***
Connor hadn’t called or texted me by the following afternoon. I agonised over whether to call him first. I didn’t want to come across as overly eager, but I didn’t want him to think I wasn’t interested either. I wasn’t totally sure if I was interested or not, but I needed something normal. The news about my parents had shaken Byron, Nathan and me. I didn’t know how I was supposed to feel. In a way, I was relieved that strangers had caused my mother’s death, and that she’d not died at the hands of my father. The idea that the other pack had gotten away with the murders, for so long, crept under my skin and stayed there.
So Connor would have been a good distraction if he had called. The compromise was for me to call Ger, instead.
“Oh, hey, Amelia,” she said, sounding surprised when she answered.
“Hey. Boring day, so I thought I’d drag you down with me.”
She laughed. “Well, thanks for that. Oh, my… Will you lot ever shut up? I’m on the phone! Sorry about that. Ignorant pigs today.”
“Who?” I hoped I didn’t sound too interested.
“Oh, the usual misfits. Julie, Martin, Connor…”
She named a couple more people, but I had heard enough. He hadn’t bothered to text or show up because he was busy with Julie.
“Oh, right, cool,” I said hurriedly. “I’ll let you go. Someone’s calling me.”
I barely let her say goodbye before hanging up the phone. I wanted to die of mortification. I was so stupid. I had myself twisted up in knots trying to find what Kali and Andriy had, when they didn’t have anything at all. Neither did I.
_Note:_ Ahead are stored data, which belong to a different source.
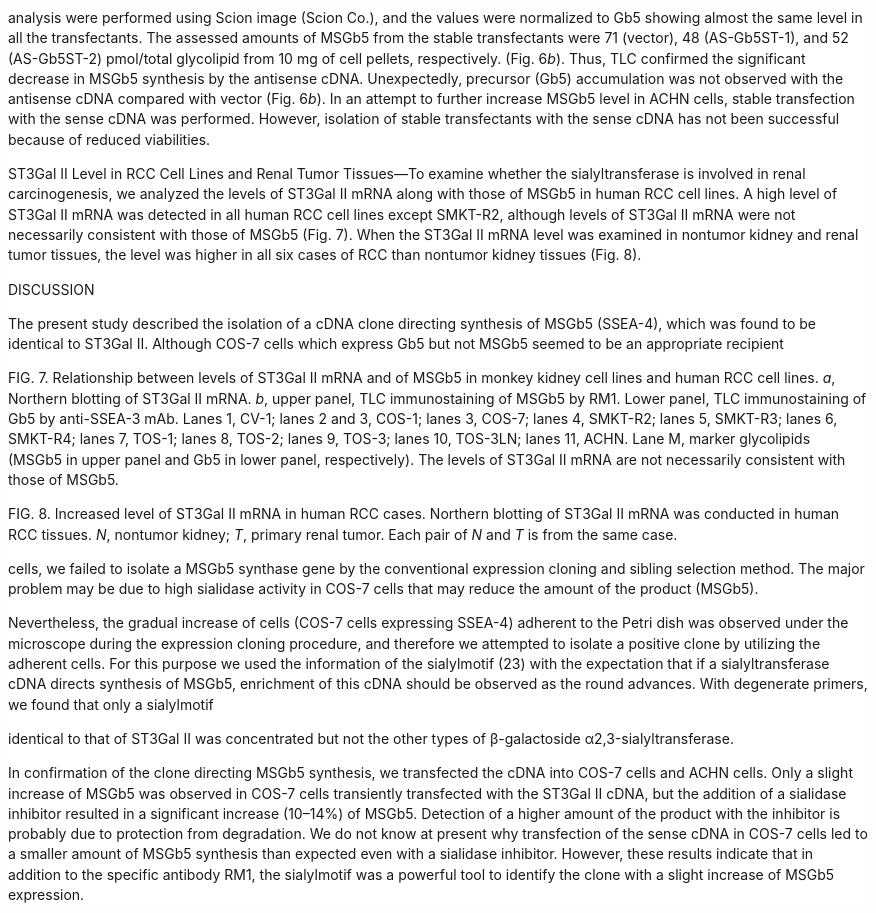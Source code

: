 analysis were performed using Scion image (Scion Co.), and the values were normalized to Gb5 showing almost the same level in all the transfectants. The assessed amounts of MSGb5 from the stable transfectants were 71 (vector), 48 (AS-Gb5ST-1), and 52 (AS-Gb5ST-2) pmol/total glycolipid from 10 mg of cell pellets, respectively. (Fig. 6$b$). Thus, TLC confirmed the significant decrease in MSGb5 synthesis by the antisense cDNA. Unexpectedly, precursor (Gb5) accumulation was not observed with the antisense cDNA compared with vector (Fig. 6$b$). In an attempt to further increase MSGb5 level in ACHN cells, stable transfection with the sense cDNA was performed. However, isolation of stable transfectants with the sense cDNA has not been successful because of reduced viabilities.

ST3Gal II Level in RCC Cell Lines and Renal Tumor Tissues—To examine whether the sialyltransferase is involved in renal carcinogenesis, we analyzed the levels of ST3Gal II mRNA along with those of MSGb5 in human RCC cell lines. A high level of ST3Gal II mRNA was detected in all human RCC cell lines except SMKT-R2, although levels of ST3Gal II mRNA were not necessarily consistent with those of MSGb5 (Fig. 7). When the ST3Gal II mRNA level was examined in nontumor kidney and renal tumor tissues, the level was higher in all six cases of RCC than nontumor kidney tissues (Fig. 8).

DISCUSSION

The present study described the isolation of a cDNA clone directing synthesis of MSGb5 (SSEA-4), which was found to be identical to ST3Gal II. Although COS-7 cells which express Gb5 but not MSGb5 seemed to be an appropriate recipient

FIG. 7. Relationship between levels of ST3Gal II mRNA and of MSGb5 in monkey kidney cell lines and human RCC cell lines. $a$, Northern blotting of ST3Gal II mRNA. $b$, upper panel, TLC immunostaining of MSGb5 by RM1. Lower panel, TLC immunostaining of Gb5 by anti-SSEA-3 mAb. Lanes 1, CV-1; lanes 2 and 3, COS-1; lanes 3, COS-7; lanes 4, SMKT-R2; lanes 5, SMKT-R3; lanes 6, SMKT-R4; lanes 7, TOS-1; lanes 8, TOS-2; lanes 9, TOS-3; lanes 10, TOS-3LN; lanes 11, ACHN. Lane M, marker glycolipids (MSGb5 in upper panel and Gb5 in lower panel, respectively). The levels of ST3Gal II mRNA are not necessarily consistent with those of MSGb5.

FIG. 8. Increased level of ST3Gal II mRNA in human RCC cases. Northern blotting of ST3Gal II mRNA was conducted in human RCC tissues. $N$, nontumor kidney; $T$, primary renal tumor. Each pair of $N$ and $T$ is from the same case.

cells, we failed to isolate a MSGb5 synthase gene by the conventional expression cloning and sibling selection method. The major problem may be due to high sialidase activity in COS-7 cells that may reduce the amount of the product (MSGb5).

Nevertheless, the gradual increase of cells (COS-7 cells expressing SSEA-4) adherent to the Petri dish was observed under the microscope during the expression cloning procedure, and therefore we attempted to isolate a positive clone by utilizing the adherent cells. For this purpose we used the information of the sialylmotif (23) with the expectation that if a sialyltransferase cDNA directs synthesis of MSGb5, enrichment of this cDNA should be observed as the round advances. With degenerate primers, we found that only a sialylmotif

identical to that of ST3Gal II was concentrated but not the other types of β-galactoside α2,3-sialyltransferase.

In confirmation of the clone directing MSGb5 synthesis, we transfected the cDNA into COS-7 cells and ACHN cells. Only a slight increase of MSGb5 was observed in COS-7 cells transiently transfected with the ST3Gal II cDNA, but the addition of a sialidase inhibitor resulted in a significant increase (10–14%) of MSGb5. Detection of a higher amount of the product with the inhibitor is probably due to protection from degradation. We do not know at present why transfection of the sense cDNA in COS-7 cells led to a smaller amount of MSGb5 synthesis than expected even with a sialidase inhibitor. However, these results indicate that in addition to the specific antibody RM1, the sialylmotif was a powerful tool to identify the clone with a slight increase of MSGb5 expression.

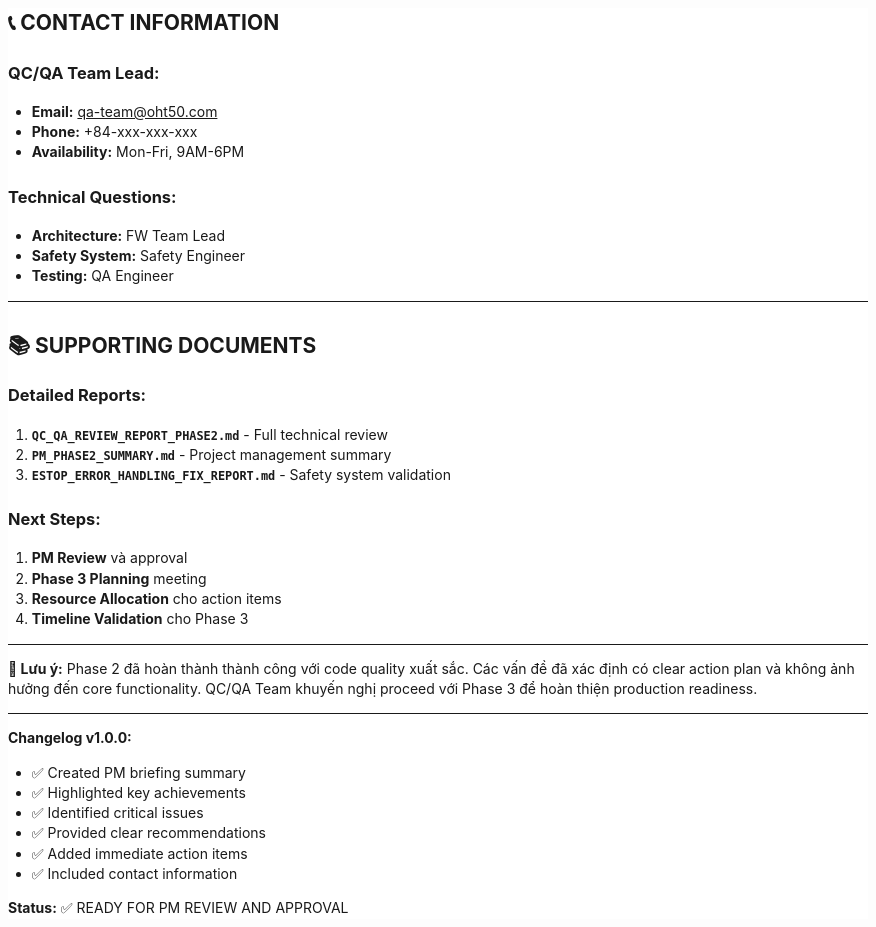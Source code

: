 
## 📞 **CONTACT INFORMATION**

### **QC/QA Team Lead:**
- **Email:** qa-team@oht50.com
- **Phone:** +84-xxx-xxx-xxx
- **Availability:** Mon-Fri, 9AM-6PM

### **Technical Questions:**
- **Architecture:** FW Team Lead
- **Safety System:** Safety Engineer
- **Testing:** QA Engineer

---

## 📚 **SUPPORTING DOCUMENTS**

### **Detailed Reports:**
1. **`QC_QA_REVIEW_REPORT_PHASE2.md`** - Full technical review
2. **`PM_PHASE2_SUMMARY.md`** - Project management summary
3. **`ESTOP_ERROR_HANDLING_FIX_REPORT.md`** - Safety system validation

### **Next Steps:**
1. **PM Review** và approval
2. **Phase 3 Planning** meeting
3. **Resource Allocation** cho action items
4. **Timeline Validation** cho Phase 3

---

**🚨 Lưu ý:** Phase 2 đã hoàn thành thành công với code quality xuất sắc. Các vấn đề đã xác định có clear action plan và không ảnh hưởng đến core functionality. QC/QA Team khuyến nghị proceed với Phase 3 để hoàn thiện production readiness.

---

**Changelog v1.0.0:**
- ✅ Created PM briefing summary
- ✅ Highlighted key achievements
- ✅ Identified critical issues
- ✅ Provided clear recommendations
- ✅ Added immediate action items
- ✅ Included contact information

**Status:** ✅ READY FOR PM REVIEW AND APPROVAL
I tried to tell myself I was only a little embarrassed, which I was. But more than that, I was hurt. I felt completely rejected, even if I didn’t like Connor as much as I could have. No big spark existed between us, and I could never see myself looking at him the way Perdita looked at Nathan. To be with someone normal, though, and forget about everything else for a few minutes, had been nice.
Later, Nathan and Perdita asked me to go to the zoo with them, so I didn’t hesitate. Anything was better than sitting at home waiting for Connor to call.
As soon as we caught a bus into town, I knew I’d made a mistake. Not only were Nathan and Perdita sappier than usual, I felt like crap, again. The headaches were more frequent, and I felt as though my entire body was being pulled down by weights. My joints hurt. The sun hurt. Noise hurt. Everything bloody hurt.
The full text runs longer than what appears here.